Nationalfeiertage sind wie Nationalhymnen: ein bisschen schwülstig und meist verklärend. Erst durch eine tiefergehende Analyse, das Beachten des Nichtgesagten oder sogar des Gegenteils kommt man der Wahrheit näher. Und der morgige Nationalfeiertag gibt einen willkommenen Anlass, darüber zu reflektieren.
Der österreichische Popstar Rainhard Fendrich schrieb ein geniales Lied. Sein „I am from Austria“wurde zur nicht einmal gar so geheimen österreichischen Bundeshymne. So wie das „Va pensiero“, der Gefangenenchor aus der Oper „Nabucco“, für die Italiener. Fendrich legt gleich zu Beginn des Liedes los: „Dei hohe Zeit is lang vorüber, von Ruhm und Glanz ist wenig über . . .“Es ist wie das Lamento am Ende eines Lebens, das wohl einige Höhepunkte gekannt hat, die aber allesamt nicht mehr wiederkehren werden. Ist es wirklich so schlimm um Österreich bestellt?

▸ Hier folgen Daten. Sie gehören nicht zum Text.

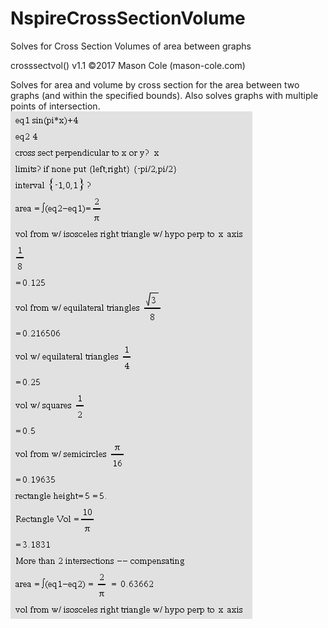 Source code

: # NspireCrossSectionVolume
Solves for Cross Section Volumes of area between graphs

crosssectvol() v1.1 
©2017 Mason Cole (mason-cole.com)

Solves for area and volume by cross section for the area between two graphs (and within the specified bounds). Also solves graphs with multiple points of intersection.
![alt tag](./ExamplePic1.PNG)

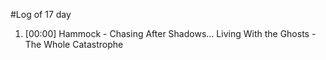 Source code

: #Log of 17 day

1. [00:00] Hammock - Chasing After Shadows... Living With the Ghosts - The Whole Catastrophe
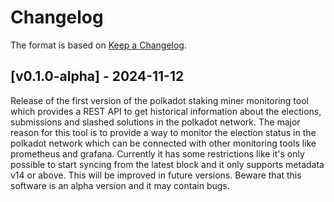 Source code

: # Changelog

The format is based on [Keep a Changelog].

[Keep a Changelog]: http://keepachangelog.com/en/1.0.0/

## [v0.1.0-alpha] - 2024-11-12

Release of the first version of the polkadot staking miner monitoring tool which provides a REST API to get historical information about the elections, submissions and slashed solutions in the polkadot network.
The major reason for this tool is to provide a way to monitor the election status in the polkadot network which can be connected with other monitoring tools like prometheus and grafana.
Currently it has some restrictions like it's only possible to start syncing from the latest block and it only supports metadata v14 or above. This will be improved in future versions.
Beware that this software is an alpha version and it may contain bugs. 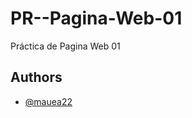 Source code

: 
# PR--Pagina-Web-01

Práctica de Pagina Web 01


## Authors

- [@mauea22](https://github.com/mauea22)
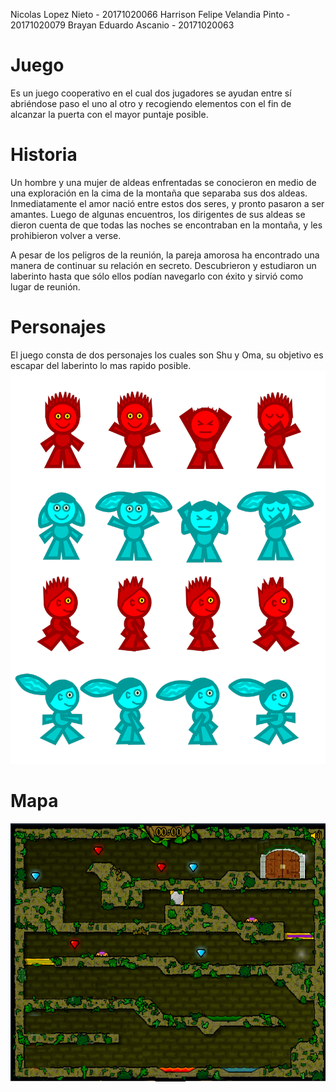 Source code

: Nicolas Lopez Nieto - 20171020066
Harrison Felipe Velandia Pinto - 20171020079
Brayan Eduardo Ascanio - 20171020063

# Juego
Es un juego cooperativo en el cual dos jugadores se ayudan entre sí abriéndose paso el uno al otro y recogiendo elementos con el fin de alcanzar la puerta con el mayor puntaje posible.

# Historia
Un hombre y una mujer de aldeas enfrentadas se conocieron en medio de una exploración en la cima de la montaña que separaba sus dos aldeas. Inmediatamente el amor nació entre estos dos seres, y pronto pasaron a ser amantes. Luego de algunas encuentros, los dirigentes de sus aldeas se dieron cuenta de que todas las noches se encontraban en la montaña, y les prohibieron volver a verse.

A pesar de los peligros de la reunión, la pareja amorosa ha encontrado una manera de continuar su relación en secreto. Descubrieron y estudiaron un laberinto hasta que sólo ellos podían navegarlo con éxito y sirvió como lugar de reunión.
# Personajes
El juego consta de dos personajes los cuales son Shu y Oma, su objetivo es escapar del laberinto lo mas rapido posible. 
![Estructura](https://github.com/nicolaslopez99/Juego/blob/master/Sprites_Juego.png)


# Mapa
![Estructura](https://github.com/nicolaslopez99/Juego/blob/master/fondo%20juego.png)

Wann oder was war überhaupt diese längst vergangene Blütezeit? Wer waren die Träger dieses goldenen Zeitalters? Wo sind sie heute geblieben? Gäbe es da womöglich Menschen und ihre Leistungen zu würdigen? Oder reicht es schon, die „Heimat großer Söhne“um die Töchter zu erweitern und damit die offizielle Bundeshymne um ihr Versmaß zu bringen?
Dann heißt es bei Fendrich auch noch: „Sag mir, wer zieht noch den Hut vor dir?“Noch besser lässt sich der latente, der österreichischen Seele scheinbar innewohnende Minderwertigkeitskomplex nicht ausdrücken. Wen wundert’s da noch, dass sich das heutige Österreich nicht aus seiner chronischen Depression befreien kann? Wer da draußen hat heute noch Respekt vor unserem Land und unseren Leistungen?

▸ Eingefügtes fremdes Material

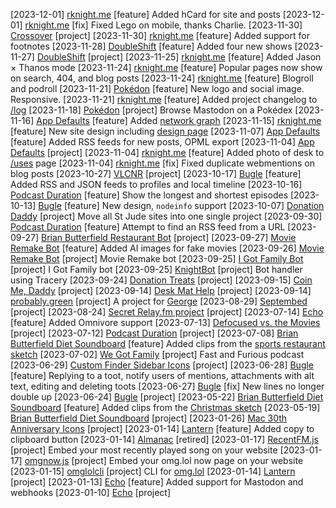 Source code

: [2023-12-01] [rknight.me](https://rknight.me) [feature] Added hCard for site and posts
[2023-12-01] [rknight.me](https://rknight.me) [fix] Fixed Lego on mobile, thanks Charlie.
[2023-11-30] [Crossover](https://crossover.rknight.me) [project] 
[2023-11-30] [rknight.me](https://rknight.me) [feature] Added support for footnotes
[2023-11-28] [DoubleShift](https://doubleshift.rknight.me) [feature] Added four new shows
[2023-11-27] [DoubleShift](https://doubleshift.rknight.me) [project] 
[2023-11-25] [rknight.me](https://rknight.me) [feature] Added Jason × Thanos mode
[2023-11-24] [rknight.me](https://rknight.me) [feature] Popular pages now show on search, 404, and blog posts
[2023-11-24] [rknight.me](https://rknight.me) [feature] Blogroll and podroll
[2023-11-21] [Pokédon](https://pokedon.rknight.me) [feature] New logo and social image. Responsive.
[2023-11-21] [rknight.me](https://rknight.me) [feature] Added project changelog to [/log](/log)
[2023-11-18] [Pokédon](https://pokedon.rknight.me) [project] Browse Mastodon on a Pokédex
[2023-11-16] [App Defaults](https://defaults.rknight.me) [feature] Added [network graph](https://defaults.rknight.me/network)
[2023-11-15] [rknight.me](https://rknight.me) [feature] New site design including [design page](/design)
[2023-11-07] [App Defaults](https://defaults.rknight.me) [feature] Added RSS feeds for new posts, OPML export
[2023-11-04] [App Defaults](https://defaults.rknight.me) [project] 
[2023-11-04] [rknight.me](https://rknight.me) [feature] Added photo of desk to [/uses](/uses) page
[2023-11-04] [rknight.me](https://rknight.me) [fix] Fixed duplicate webmentions on blog posts
[2023-10-27] [VLCNR](https://vlcnr.rknight.me) [project]
[2023-10-17] [Bugle](https://bugle.lol) [feature] Added RSS and JSON feeds to profiles and local timeline
[2023-10-16] [Podcast Duration](https://podduration.rknight.me/) [feature] Show the longest and shortest episodes
[2023-10-13] [Bugle](https://bugle.lol) [feature] New design, `nodeinfo` support
[2023-10-07] [Donation Daddy](https://donationdaddy.rknight.me/) [project] Move all St Jude sites into one single project
[2023-09-30] [Podcast Duration](https://podduration.rknight.me/) [feature] Attempt to find an RSS feed from a URL
[2023-09-27] [Brian Butterfield Restaurant Bot](https://bugle.lol/@treatday) [project]
[2023-09-27] [Movie Remake Bot](https://bugle.lol/@movieremakes) [feature] Added AI images for fake movies
[2023-09-26] [Movie Remake Bot](https://bugle.lol/@movieremakes) [project] Movie Remake bot
[2023-09-25] [I Got Family Bot](https://bugle.lol/@family) [project] I Got Family bot
[2023-09-25] [KnightBot](https://knightbot.rknight.me) [project] Bot handler using Tracery
[2023-09-24] [Donation Treats](https://donationtreat.rknight.me/) [project]
[2023-09-15] [Coin Me, Daddy](https://coinme.dad) [project]
[2023-09-14] [Desk Mat Help](https://deskmat.help) [project]
[2023-09-14] [probably.green](https://probably.green) [project] A project for [George](https://george.chachanidze.com/)
[2023-08-29] [Septembed](https://septembed.rknight.me) [project]
[2023-08-24] [Secret Relay.fm project](https://relay.fm) [project]
[2023-07-14] [Echo](https://echo.rknight.me/) [feature] Added Omnivore support
[2023-07-13] [Defocused vs. the Movies](https://defocused-vs-the-movies.netlify.app/) [project]
[2023-07-12] [Podcast Duration](https://podduration.rknight.me/) [project]
[2023-07-08] [Brian Butterfield Diet Soundboard](https://treatday.rknight.me/) [feature] Added clips from the [sports restaurant sketch](https://www.youtube.com/watch?v=asxxHrKt9EQ)
[2023-07-02] [We Got Family](https://wegot.family) [project] Fast and Furious podcast
[2023-06-29] [Custom Finder Sidebar Icons](https://github.com/rknightuk/custom-finder-sidebar-icons) [project]
[2023-06-28] [Bugle](https://bugle.lol) [feature] Replying to a toot, notify users of mentions, attachments with alt text, editing and deleting toots
[2023-06-27] [Bugle](https://bugle.lol) [fix] New lines no longer double up
[2023-06-24] [Bugle](https://bugle.lol) [project]
[2023-05-22] [Brian Butterfield Diet Soundboard](https://treatday.rknight.me/) [feature] Added clips from the [Christmas sketch](https://www.youtube.com/watch?v=u9E2ibmcUA8)
[2023-05-19] [Brian Butterfield Diet Soundboard](https://treatday.rknight.me/) [project]
[2023-01-26] [Mac 30th Anniversary Icons](https://rknightuk.github.io/mac-30-font-svg/) [project]
[2023-01-14] [Lantern](https://lantern.rknight.me/) [feature] Added copy to clipboard button
[2023-01-14] [Almanac](https://almanac.rknight.me/) [retired]
[2023-01-17] [RecentFM.js](https://recentfm.rknight.me/) [project] Embed your most recently played song on your website
[2023-01-17] [omgnow.js](https://omgnow.rknight.me/) [project] Embed your omg.lol now page on your website
[2023-01-15] [omglolcli](https://github.com/rknightuk/omglolcli) [project] CLI for [omg.lol](https://home.omg.lol/referred-by/robb)
[2023-01-14] [Lantern](https://lantern.rknight.me/) [project]
[2023-01-13] [Echo](https://echo.rknight.me/) [feature] Added support for Mastodon and webhooks
[2023-01-10] [Echo](https://echo.rknight.me/) [project] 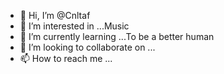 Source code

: - 👋 Hi, I’m @Cnltaf
- 👀 I’m interested in ...Music
- 🌱 I’m currently learning ...To be a better human
- 💞️ I’m looking to collaborate on ...
- 📫 How to reach me ...

<!---
Cnltaf/Cnltaf is a ✨ special ✨ repository because its `README.md` (this file) appears on your GitHub profile.
You can click the Preview link to take a look at your changes.
--->
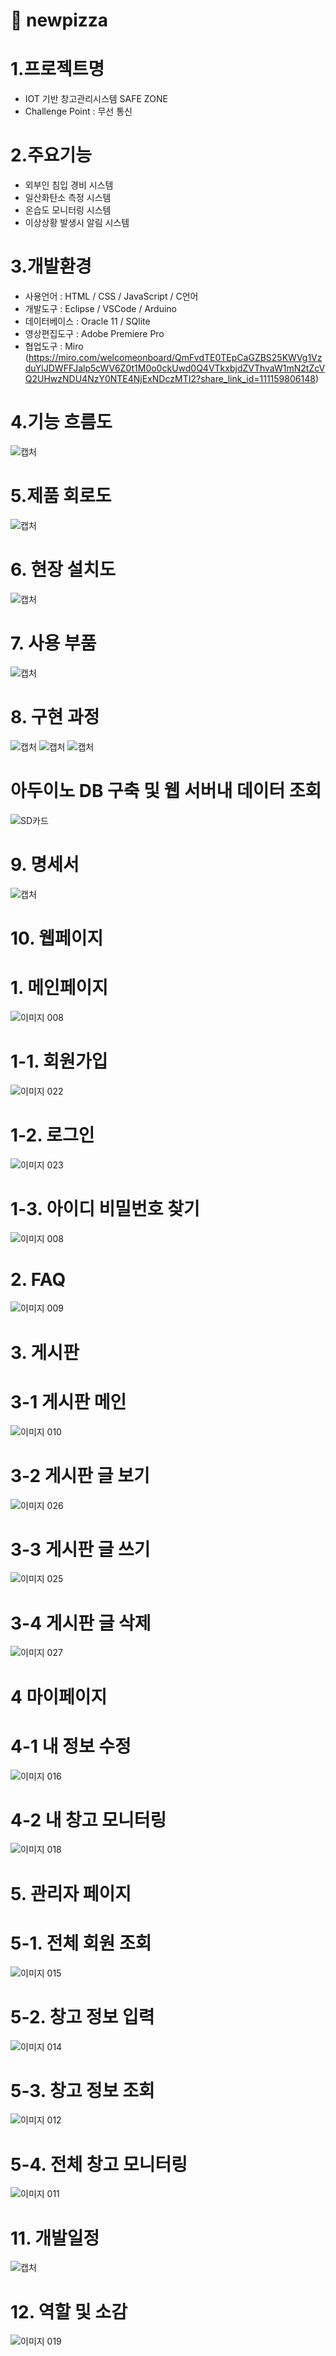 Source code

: # 📌 newpizza

# 1.프로젝트명
- IOT 기반 창고관리시스템 SAFE ZONE 
- Challenge Point : 무선 통신

# 2.주요기능
- 외부인 침입 경비 시스템
- 일산화탄소 측정 시스템
- 온습도 모니터링 시스템
- 이상상황 발생시 알림 시스템

# 3.개발환경
- 사용언어 : HTML / CSS / JavaScript / C언어
- 개발도구 : Eclipse / VSCode / Arduino
- 데이터베이스 : Oracle 11 / SQlite
- 영상편집도구 : Adobe Premiere Pro
- 협업도구 : Miro
(https://miro.com/welcomeonboard/QmFvdTE0TEpCaGZBS25KWVg1VzduYlJDWFFJalp5cWV6Z0t1M0o0ckUwd0Q4VTkxbjdZVThvaW1mN2tZcVQ2UHwzNDU4NzY0NTE4NjExNDczMTI2?share_link_id=111159806148)

# 4.기능 흐름도
![캡처](https://user-images.githubusercontent.com/101301726/162855268-7e2c467a-ad90-4ebe-8d4a-944746eefd4c.PNG)

# 5.제품 회로도
![캡처](https://user-images.githubusercontent.com/101301726/162855354-984bded6-276f-4411-a9b0-5f85db6e29bd.PNG)

# 6. 현장 설치도
![캡처](https://user-images.githubusercontent.com/101301726/162855423-2e29e094-c2d5-4bb3-9eee-3e521366c582.PNG)

# 7. 사용 부품
![캡처](https://user-images.githubusercontent.com/101301726/162855471-a141d5a3-4c80-4186-8627-005a3624257b.PNG)

# 8. 구현 과정
![캡처](https://user-images.githubusercontent.com/101301726/162855753-d9e00ab3-b0da-438c-80fa-acba04558403.PNG)
![캡처](https://user-images.githubusercontent.com/101301726/162855813-5dfcfe16-b838-4211-82fd-b9a424817e20.PNG)
![캡처](https://user-images.githubusercontent.com/101301726/162855841-be235528-0c92-49d7-8f82-f2820e8d94e6.PNG)
# 아두이노 DB 구축 및 웹 서버내 데이터 조회
![SD카드](https://user-images.githubusercontent.com/98267764/162859598-40de9dfa-bcff-4cc8-8f0b-6abb1cdedf36.jpg)

# 9. 명세서
![캡처](https://user-images.githubusercontent.com/101301726/162855984-897f7dac-1567-455a-9c69-b7960f77fb9d.PNG)

# 10. 웹페이지
 
 # 1. 메인페이지
 ![이미지 008](https://user-images.githubusercontent.com/98267764/162858313-6984dbcf-9377-4ee2-a82e-a5c0676fe66c.png)
 # 1-1. 회원가입
 ![이미지 022](https://user-images.githubusercontent.com/98267764/162858357-e9cb772e-8814-4b67-9cc6-66259a92627f.png)
 # 1-2. 로그인
 ![이미지 023](https://user-images.githubusercontent.com/98267764/162858369-f4b52f7c-b692-4256-8df4-1fa56a2bb22e.png)
 # 1-3. 아이디 비밀번호 찾기
 ![이미지 008](https://user-images.githubusercontent.com/98267764/162858387-74aaa88a-1ec6-4184-a4fb-9a517231073e.png)

 # 2. FAQ
 ![이미지 009](https://user-images.githubusercontent.com/98267764/162858329-82c5a6c2-514f-4b3f-b5e6-4c3203b40a6f.png)
 
 # 3. 게시판
 # 3-1 게시판 메인
 ![이미지 010](https://user-images.githubusercontent.com/98267764/162858425-7c70407f-3961-46ba-b67b-ca17690d6bed.png)
 # 3-2 게시판 글 보기
 ![이미지 026](https://user-images.githubusercontent.com/98267764/162858445-c1ffcbdc-4669-469f-a3b5-8f6ddc94e37b.png) 
 # 3-3 게시판 글 쓰기
 ![이미지 025](https://user-images.githubusercontent.com/98267764/162858461-7f919720-b1f4-445c-bfb8-951805d993f5.png) 
 # 3-4 게시판 글 삭제
 ![이미지 027](https://user-images.githubusercontent.com/98267764/162858479-0c6526c5-8431-4bb4-b749-b3135939f471.png)
 
 # 4 마이페이지
 # 4-1 내 정보 수정
 ![이미지 016](https://user-images.githubusercontent.com/98267764/162858495-ff1aa578-ff1e-4a77-8aa5-8b32001d46d1.png)
 # 4-2 내 창고 모니터링
 ![이미지 018](https://user-images.githubusercontent.com/98267764/162858507-1ae47d58-17ae-4464-ba24-48788e6fada6.png)
 
 # 5. 관리자 페이지
 # 5-1. 전체 회원 조회
 ![이미지 015](https://user-images.githubusercontent.com/98267764/162858555-2f0fed2a-d42e-4b4d-9bba-15fd3d1efec1.png) 
 # 5-2. 창고 정보 입력
 ![이미지 014](https://user-images.githubusercontent.com/98267764/162858585-074224a9-14c2-45d7-bb90-bc063b471a70.png)
 # 5-3. 창고 정보 조회
 ![이미지 012](https://user-images.githubusercontent.com/98267764/162858589-aaf81521-8a25-420e-8ca5-2e7f7da0fef2.png)
 # 5-4. 전체 창고 모니터링 
 ![이미지 011](https://user-images.githubusercontent.com/98267764/162858600-e2a79950-bbaf-4035-bedf-6ec1ce3f6b87.png)


# 11. 개발일정
![캡처](https://user-images.githubusercontent.com/101301726/162856031-cfe51729-2fd1-463c-af60-0fddfda46a98.PNG)

# 12. 역할 및 소감
![이미지 019](https://user-images.githubusercontent.com/98267764/162856302-870f1f43-687d-4c25-abdc-bb2845abf821.png)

Apropos Befreiung. Gibt es inzwischen eigentlich einen Konsens darüber, ob diese 1945 oder doch erst 1955 stattgefunden hat? Und wenn 1955, war dann der Jubeltag jener, an dem der Staatsvertrag unterzeichnet wurde, also der 15. Mai? Oder ist es doch der 26. Oktober – der Tag, an dem der Überlieferung nach der letzte sowjetische Soldat Österreich verlassen hat?

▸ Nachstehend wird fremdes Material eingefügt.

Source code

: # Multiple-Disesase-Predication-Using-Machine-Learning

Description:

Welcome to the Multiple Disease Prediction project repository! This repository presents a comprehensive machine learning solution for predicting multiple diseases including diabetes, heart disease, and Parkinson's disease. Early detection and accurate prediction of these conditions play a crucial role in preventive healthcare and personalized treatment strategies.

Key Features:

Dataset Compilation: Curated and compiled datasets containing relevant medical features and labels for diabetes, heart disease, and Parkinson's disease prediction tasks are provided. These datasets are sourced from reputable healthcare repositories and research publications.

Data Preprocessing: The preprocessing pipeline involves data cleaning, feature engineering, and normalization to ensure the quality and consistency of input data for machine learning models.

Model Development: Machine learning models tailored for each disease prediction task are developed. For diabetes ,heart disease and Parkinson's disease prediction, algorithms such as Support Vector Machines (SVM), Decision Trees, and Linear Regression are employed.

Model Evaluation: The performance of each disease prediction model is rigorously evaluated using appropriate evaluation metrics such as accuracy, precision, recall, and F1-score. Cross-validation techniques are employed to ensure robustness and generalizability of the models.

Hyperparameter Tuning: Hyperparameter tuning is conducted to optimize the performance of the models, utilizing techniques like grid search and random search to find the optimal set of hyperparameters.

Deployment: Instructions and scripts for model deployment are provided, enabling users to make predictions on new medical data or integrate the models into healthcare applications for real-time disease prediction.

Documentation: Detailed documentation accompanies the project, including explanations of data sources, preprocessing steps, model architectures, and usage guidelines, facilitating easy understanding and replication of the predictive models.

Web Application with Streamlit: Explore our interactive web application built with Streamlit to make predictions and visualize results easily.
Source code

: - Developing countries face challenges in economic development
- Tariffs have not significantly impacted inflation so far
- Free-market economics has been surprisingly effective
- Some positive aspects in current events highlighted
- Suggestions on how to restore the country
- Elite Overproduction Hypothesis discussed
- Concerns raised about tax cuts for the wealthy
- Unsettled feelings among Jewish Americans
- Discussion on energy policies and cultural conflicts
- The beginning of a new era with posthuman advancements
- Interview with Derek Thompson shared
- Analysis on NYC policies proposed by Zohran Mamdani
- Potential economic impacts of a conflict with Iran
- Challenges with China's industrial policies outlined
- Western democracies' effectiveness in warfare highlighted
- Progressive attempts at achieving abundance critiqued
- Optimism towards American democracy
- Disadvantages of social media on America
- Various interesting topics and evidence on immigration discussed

Fendrich weiß in seinem Lied auch von den schlimmen Zeiten davor zu berichten: „. . . und auch die Höll’ hast hinter dir.“Paula von Preradovic,´ die kroatischstämmige Verfasserin des Textes der offiziellen Bundeshymne, blieb da noch nachkriegszeitlich vage. Sie lässt uns erst in der relativ unbekannten dritten Strophe und dann auch noch völlig unverbindlich singen: „Hast seit frühen Ahnentagen hoher Sendung Last ertragen.“In dem in Österreich so geliebten „I am from Austria“wird es dann noch deutlicher: „I kenn’ die Leut’, i kenn’ die Ratten, die Dummheit, die zum Himmel schreit.“Es sind fürwahr wohltuend harte Worte in einem fast zur Nationalhymne gewordenen Lied, die Fendrich da gebraucht. Egal, ob damit die Vergangenheit oder die Gegenwart gemeint ist. Es möge sich jeder hüten, Fendrichs Hymne allzu schnell für billige politische Zwecke zu missbrauchen.
Paula Preradovic´ versucht in ihrem Hymnentext lieber, den Optimismus anzufeuern. Mit einem Aufruf, der wohl zu jeder Zeit Gültigkeit hatte: „Mutig in die neuen Zeiten, arbeitsfroh und hoffnungsreich.“Sollten wir diesen Satz vielleicht in die nächste Regierungserklärung aufnehmen?
Bei Rainhard Fendrichs wunderbarem Lied kommt dann endlich der Refrain als Erlösung. Jener, der uns das Eis von unserer Seele schmelzen lässt wie von einem Gletscher im April. „Da kann ma’ machen, was ma’ will, da bin i her, da g’hör i hin.“Und schon rinnen unsere Tränen, unwiderstehlich und so hell, fast wie die Tränen eines Kindes. Es fließt unser Blut auf einmal schneller und jeder von uns sagt „am End’ der Welt voll Stolz, und wenn ihr wollt’s a ganz allan, I am from Austria!“
Happy Nationalfeiertag, liebe Heimat, liebes Österreich!
Rainhard Fendrichs „I Am from Austria“ist zur gar nicht einmal so geheimen österreichischen Bundeshymne geworden.